▸ **WHAT TO WORK ON**
Everything from the opening line of the listing below to the line that has "abbreviations unless they", inclusive, should be returned exactly, except the pictures.

▼

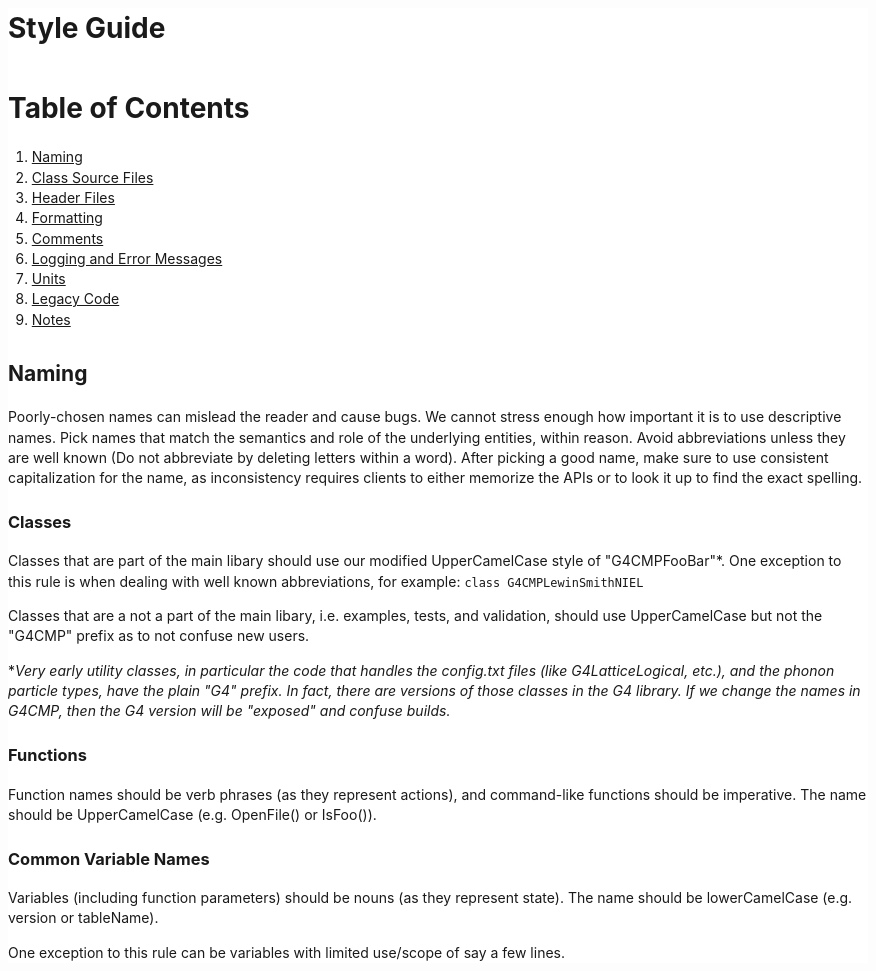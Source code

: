 # Style Guide

# Table of Contents
1. [Naming](#naming)
1. [Class Source Files](#class)
1. [Header Files](#headers)
1. [Formatting](#formatting)
1. [Comments](#comments)
1. [Logging and Error Messages](#logging)
1. [Units](#units)
1. [Legacy Code](#legacycode)
1. [Notes](#notes)

## Naming <a name="naming"></a>
Poorly-chosen names can mislead the reader and cause bugs. We cannot stress 
enough how important it is to use descriptive names. Pick names that match the 
semantics and role of the underlying entities, within reason. Avoid 
abbreviations unless they are well known (Do not abbreviate by deleting letters 
within a word). After picking a good name, make sure to use consistent 
capitalization for the name, as inconsistency requires clients to either 
memorize the APIs or to look it up to find the exact spelling. 

### Classes
Classes that are part of the main libary should use our modified UpperCamelCase 
style of "G4CMPFooBar"*.  One exception to this rule is when dealing with well 
known abbreviations, for example: ```class G4CMPLewinSmithNIEL```

Classes that are a not a part of the main libary, i.e. examples, tests, and 
validation, should use UpperCamelCase but not the "G4CMP" prefix as to not 
confuse new users.    

*_Very early utility classes, in particular the code that handles the config.txt 
files (like G4LatticeLogical, etc.), and the phonon particle types, have the 
plain "G4" prefix.  In fact, there are versions of those classes in the G4 
library.  If we change the names in G4CMP, then the G4 version will be "exposed" 
and confuse builds._

### Functions
Function names should be verb phrases (as they represent actions), and 
command-like functions should be imperative. The name should be UpperCamelCase 
(e.g. OpenFile() or IsFoo()).

### Common Variable Names
Variables (including function parameters) should be nouns (as they represent 
state). The name should be lowerCamelCase (e.g. version or tableName). 

One exception to this rule can be variables with limited use/scope of say a few 
lines.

▲

▸ **WRITTEN RESPONSE**
Source code

: # Style Guide

# Table of Contents
1. [Naming](#naming)
1. [Class Source Files](#class)
1. [Header Files](#headers)
1. [Formatting](#formatting)
1. [Comments](#comments)
1. [Logging and Error Messages](#logging)
1. [Units](#units)
1. [Legacy Code](#legacycode)
1. [Notes](#notes)

## Naming <a name="naming"></a>
Poorly-chosen names can mislead the reader and cause bugs. We cannot stress 
enough how important it is to use descriptive names. Pick names that match the 
semantics and role of the underlying entities, within reason. Avoid 
abbreviations unless they are well known (Do not abbreviate by deleting letters 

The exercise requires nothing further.